> Records provided
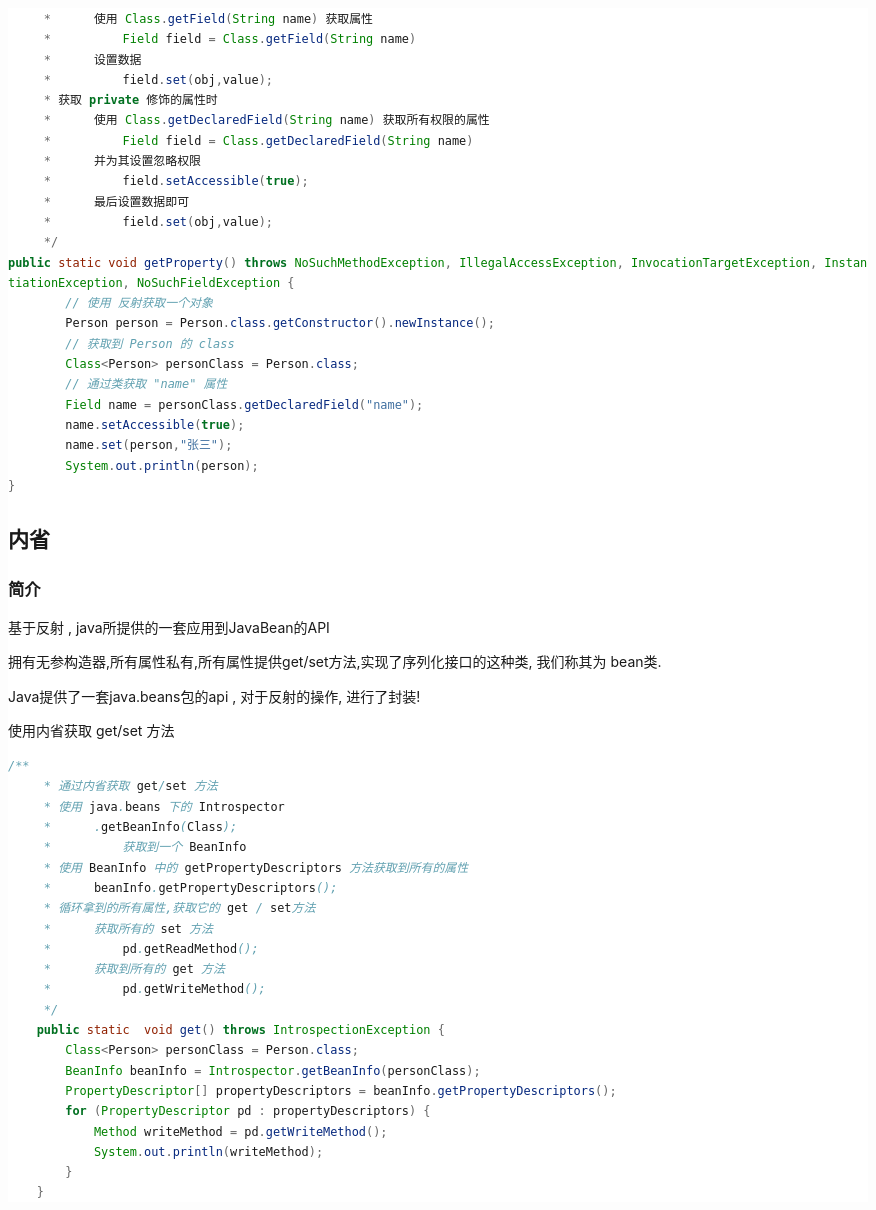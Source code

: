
 ```java
     *      使用 Class.getField(String name) 获取属性
     *          Field field = Class.getField(String name)
     *      设置数据
     *          field.set(obj,value);
     * 获取 private 修饰的属性时
     *      使用 Class.getDeclaredField(String name) 获取所有权限的属性
     *          Field field = Class.getDeclaredField(String name)
     *      并为其设置忽略权限
     *          field.setAccessible(true);
     *      最后设置数据即可
     *          field.set(obj,value);
     */
public static void getProperty() throws NoSuchMethodException, IllegalAccessException, InvocationTargetException, InstantiationException, NoSuchFieldException {
        // 使用 反射获取一个对象
        Person person = Person.class.getConstructor().newInstance();
        // 获取到 Person 的 class
        Class<Person> personClass = Person.class;
        // 通过类获取 "name" 属性
        Field name = personClass.getDeclaredField("name");
        name.setAccessible(true);
        name.set(person,"张三");
        System.out.println(person);
}
```

## 内省
### 简介

基于反射 , java所提供的一套应用到JavaBean的API

拥有无参构造器,所有属性私有,所有属性提供get/set方法,实现了序列化接口的这种类, 我们称其为 bean类.

Java提供了一套java.beans包的api , 对于反射的操作, 进行了封装!

使用内省获取 get/set 方法

```java
/**
     * 通过内省获取 get/set 方法
     * 使用 java.beans 下的 Introspector
     *      .getBeanInfo(Class);
     *          获取到一个 BeanInfo
     * 使用 BeanInfo 中的 getPropertyDescriptors 方法获取到所有的属性
     *      beanInfo.getPropertyDescriptors();
     * 循环拿到的所有属性,获取它的 get / set方法
     *      获取所有的 set 方法
     *          pd.getReadMethod();
     *      获取到所有的 get 方法
     *          pd.getWriteMethod();
     */
    public static  void get() throws IntrospectionException {
        Class<Person> personClass = Person.class;
        BeanInfo beanInfo = Introspector.getBeanInfo(personClass);
        PropertyDescriptor[] propertyDescriptors = beanInfo.getPropertyDescriptors();
        for (PropertyDescriptor pd : propertyDescriptors) {
            Method writeMethod = pd.getWriteMethod();
            System.out.println(writeMethod);
        }
    }
```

> Problem statement
Give back the entries above exactly as they stand. Leave the images out.

> Response for this exercise
Source code

:
 ```java
     *      使用 Class.getField(String name) 获取属性
     *          Field field = Class.getField(String name)
     *      设置数据
     *          field.set(obj,value);
     * 获取 private 修饰的属性时
     *      使用 Class.getDeclaredField(String name) 获取所有权限的属性
     *          Field field = Class.getDeclaredField(String name)
     *      并为其设置忽略权限
     *          field.setAccessible(true);
     *      最后设置数据即可
     *          field.set(obj,value);
     */
public static void getProperty() throws NoSuchMethodException, IllegalAccessException, InvocationTargetException, InstantiationException, NoSuchFieldException {
        // 使用 反射获取一个对象
        Person person = Person.class.getConstructor().newInstance();
        // 获取到 Person 的 class
        Class<Person> personClass = Person.class;
        // 通过类获取 "name" 属性
        Field name = personClass.getDeclaredField("name");
        name.setAccessible(true);
        name.set(person,"张三");
        System.out.println(person);
}
```

## 内省
### 简介

基于反射 , java所提供的一套应用到JavaBean的API

拥有无参构造器,所有属性私有,所有属性提供get/set方法,实现了序列化接口的这种类, 我们称其为 bean类.

Java提供了一套java.beans包的api , 对于反射的操作, 进行了封装!

使用内省获取 get/set 方法

```java
/**
     * 通过内省获取 get/set 方法
     * 使用 java.beans 下的 Introspector
     *      .getBeanInfo(Class);
     *          获取到一个 BeanInfo
     * 使用 BeanInfo 中的 getPropertyDescriptors 方法获取到所有的属性
     *      beanInfo.getPropertyDescriptors();
     * 循环拿到的所有属性,获取它的 get / set方法
     *      获取所有的 set 方法
     *          pd.getReadMethod();
     *      获取到所有的 get 方法
     *          pd.getWriteMethod();
     */
    public static  void get() throws IntrospectionException {
        Class<Person> personClass = Person.class;
        BeanInfo beanInfo = Introspector.getBeanInfo(personClass);
        PropertyDescriptor[] propertyDescriptors = beanInfo.getPropertyDescriptors();
        for (PropertyDescriptor pd : propertyDescriptors) {
            Method writeMethod = pd.getWriteMethod();
            System.out.println(writeMethod);
        }
    }
```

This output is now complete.